Monday, January 10, 2005

Desktop search: why it has to be much smarter

Faughnan's Tech: Copernic/AOL: current leader in the sponsored (freebie) Windows desktop search race

I keep this blog primarily for my own uses as a place to keep notes on topics. Occasionally I do make editorial comments, but I was surprised recently to learn that at least two people read my posts on Copernic. I even replied to a comment explaining why I haven't yet bothered with MSN search.

So although I don't expect much readership, I'll expound a bit here on my thoughts on desktop search. If nothing else I'll link back to this in future.

I think desktop search has to be smarter than most people think -- at least for the 0.01% of the world that resembles me. (Caveat: I'm so far off the spectrum of users that no product manager with experience would use me as a representative user. On the other hand, I may resemble a "department" of typical users.)

I have thousands, maybe tens of thousands, of documents distributed across local and networked drives and, now, Blogger repositories. They go back about 15 years. I have maybe 10,000 images and they're growing fast. I have over 4GB of email in Outlook repositories and 2GB in Eudora. I have spreadsheets, databases, etc.

"Dumb" full-text search of my repository just returns noise: thousands of hits.

On the other hand, Lookout works great.


Because I use Lookout to search only my Outlook repository. And that repository has LOTS of rich metadata. There are date entries, subject entries, people entries, item-type (contact, task) etc. Lookout provides ways to constrain searches by metadata. It seems to use the metadata in its ranking (Subject >> text). It allows me to omit indexing attachments -- which adds more noise than value. I learn to edit email subjects/titles in Outlook (secret tip: this is very easy to do) before I throw my email in the Save folder (I don't use any other email folders). I can add an optional layer of on-the-fly metadata by adding categories. (Very poorly supported in Outlook otherwise this would work better.)

Desktop search has very little metadata to go on. Yeah, NTFS has LOTS of rich metadata support -- but it's ignored by almost all applications. Microsoft synchronizes (awkardly) Office document metadata with NTFS metadata, but even in Office support is weak. The workflow for adding metadata, even document titles, is very poor.

The biggest source of filesyste meaning-rich metadata on a PC is the folder/path name -- even more than the file name. I do better using a self-built kludged implementation of Norton Change Directory than I do with Copernic or any other filesystem indexing method. That works because I try to make my folder names descriptive.

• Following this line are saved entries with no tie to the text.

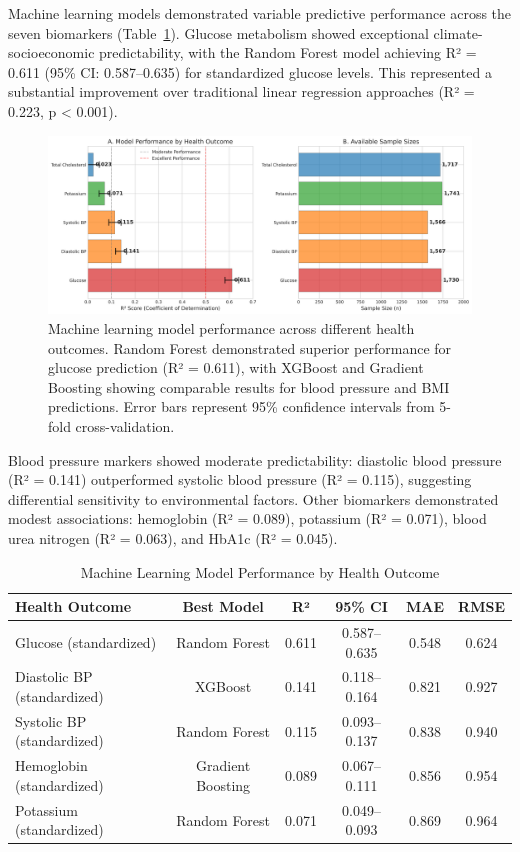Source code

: \documentclass[11pt,a4paper]{article}
\begin{document}
Machine learning models demonstrated variable predictive performance across the seven biomarkers (Table~\ref{tab:model_performance}). Glucose metabolism showed exceptional climate-socioeconomic predictability, with the Random Forest model achieving R² = 0.611 (95\% CI: 0.587--0.635) for standardized glucose levels. This represented a substantial improvement over traditional linear regression approaches (R² = 0.223, p < 0.001).

\begin{figure}[ht]
\centering
\includegraphics[width=1.0\textwidth]{heat_analysis_optimized/analysis/Figure1_ModelPerformance.png}
\caption{Machine learning model performance across different health outcomes. Random Forest demonstrated superior performance for glucose prediction (R² = 0.611), with XGBoost and Gradient Boosting showing comparable results for blood pressure and BMI predictions. Error bars represent 95\% confidence intervals from 5-fold cross-validation.}
\label{fig:model_performance}
\end{figure}

Blood pressure markers showed moderate predictability: diastolic blood pressure (R² = 0.141) outperformed systolic blood pressure (R² = 0.115), suggesting differential sensitivity to environmental factors. Other biomarkers demonstrated modest associations: hemoglobin (R² = 0.089), potassium (R² = 0.071), blood urea nitrogen (R² = 0.063), and HbA1c (R² = 0.045).

\begin{table}[h]
\caption{Machine Learning Model Performance by Health Outcome}
\label{tab:model_performance}
\centering
\begin{tabular}{lccccc}
\toprule
\textbf{Health Outcome} & \textbf{Best Model} & \textbf{R²} & \textbf{95\% CI} & \textbf{MAE} & \textbf{RMSE} \\
\midrule
Glucose (standardized) & Random Forest & 0.611 & 0.587--0.635 & 0.548 & 0.624 \\
Diastolic BP (standardized) & XGBoost & 0.141 & 0.118--0.164 & 0.821 & 0.927 \\
Systolic BP (standardized) & Random Forest & 0.115 & 0.093--0.137 & 0.838 & 0.940 \\
Hemoglobin (standardized) & Gradient Boosting & 0.089 & 0.067--0.111 & 0.856 & 0.954 \\
Potassium (standardized) & Random Forest & 0.071 & 0.049--0.093 & 0.869 & 0.964 \\
\bottomrule
\end{tabular}
\end{table}
\end{document}
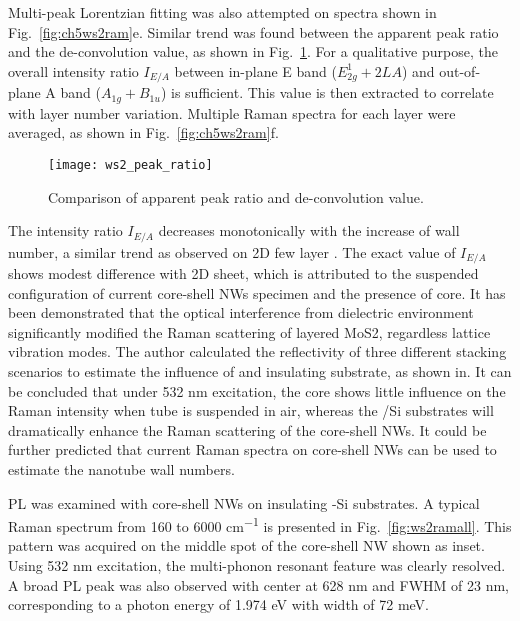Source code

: Multi-peak Lorentzian fitting was also attempted on spectra shown in Fig.~\ref{fig:ch5ws2ram}e. Similar trend was found between the apparent peak ratio and the de-convolution value, as shown in Fig.~\ref{fig:ch5ws2pr}. For a qualitative purpose, the overall intensity ratio $I_{E/A}$ between in-plane E band ($E_{2g}^1+2LA$) and out-of-plane A band ($A_{1g}+B_{1u}$) is sufficient. This value is then extracted to correlate with layer number variation. Multiple Raman spectra for each layer were averaged, as shown in Fig.~\ref{fig:ch5ws2ram}f. 

\begin{figure}[htb]
\centering
\texttt{[image: ws2\_peak\_ratio]}
\caption[Multi-peak Lorentzian fitting on core-shell NWs]{Comparison of apparent peak ratio and de-convolution value.}
\label{fig:ch5ws2pr}
\end{figure}

The intensity ratio $I_{E/A}$ decreases monotonically with the increase of  wall number, a similar trend as observed on 2D few layer . The exact value of $I_{E/A}$ shows modest difference with 2D sheet, which is attributed to the suspended configuration of current core-shell NWs specimen and the presence of  core. It has been demonstrated that the optical interference from dielectric environment significantly modified the Raman scattering of layered MoS2, regardless lattice vibration modes.\cite{Li2012} The author calculated the reflectivity of three different stacking scenarios to estimate the influence of  and insulating substrate, as shown in. It can be concluded that under 532 nm excitation, the  core shows little influence on the Raman intensity when  tube is suspended in air, whereas the /Si substrates will dramatically enhance the Raman scattering of the core-shell NWs. It could be further predicted that current Raman spectra on core-shell NWs can be used to estimate the  nanotube wall numbers. 

PL was examined with core-shell NWs on insulating -Si substrates. A typical Raman spectrum from 160 to 6000 \si{cm^{-1}} is presented in Fig.~\ref{fig:ws2ramall}. This pattern was acquired on the middle spot of the core-shell NW shown as inset. Using 532 nm excitation, the multi-phonon resonant feature was clearly resolved. A broad PL peak was also observed with center at 628 nm and FWHM of 23 nm, corresponding to a photon energy of 1.974 eV with width of 72 meV.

Smart desktop search for someone as atypical as me needs to be smart about metadata. It needs to value strings in path names more than strings buried on page 50 of a 200 page document. It needs to value "Title" strings more than deep tex strings. It needs to value file name strings. It needs to rank recent above old. Heck, I could make a longer list (anyone want to pay me :-?).

Search results need to be very quick to sort and (me only -- subsort) and to allow additional subqueries (ok, I'm very data oriented.)

I think OS X Tiger search is going to knock the socks off the PC products I've seen so far -- including Google's disappointing offering. Reading their developer notes, they clearly understand the problem -- and, more importantly, they plan to deliver on their understanding.

Yeah, I know Microsoft has great stuff in the labs (Longhorn, etc) -- but so did Xerox 20 years ago.

Of course, as noted above, I'm really extreme. On the other hand, a departmental group of 10-20 people may have similar needs to mine. So someone building a desktop search solution for someone like me is building something that may work in an organization.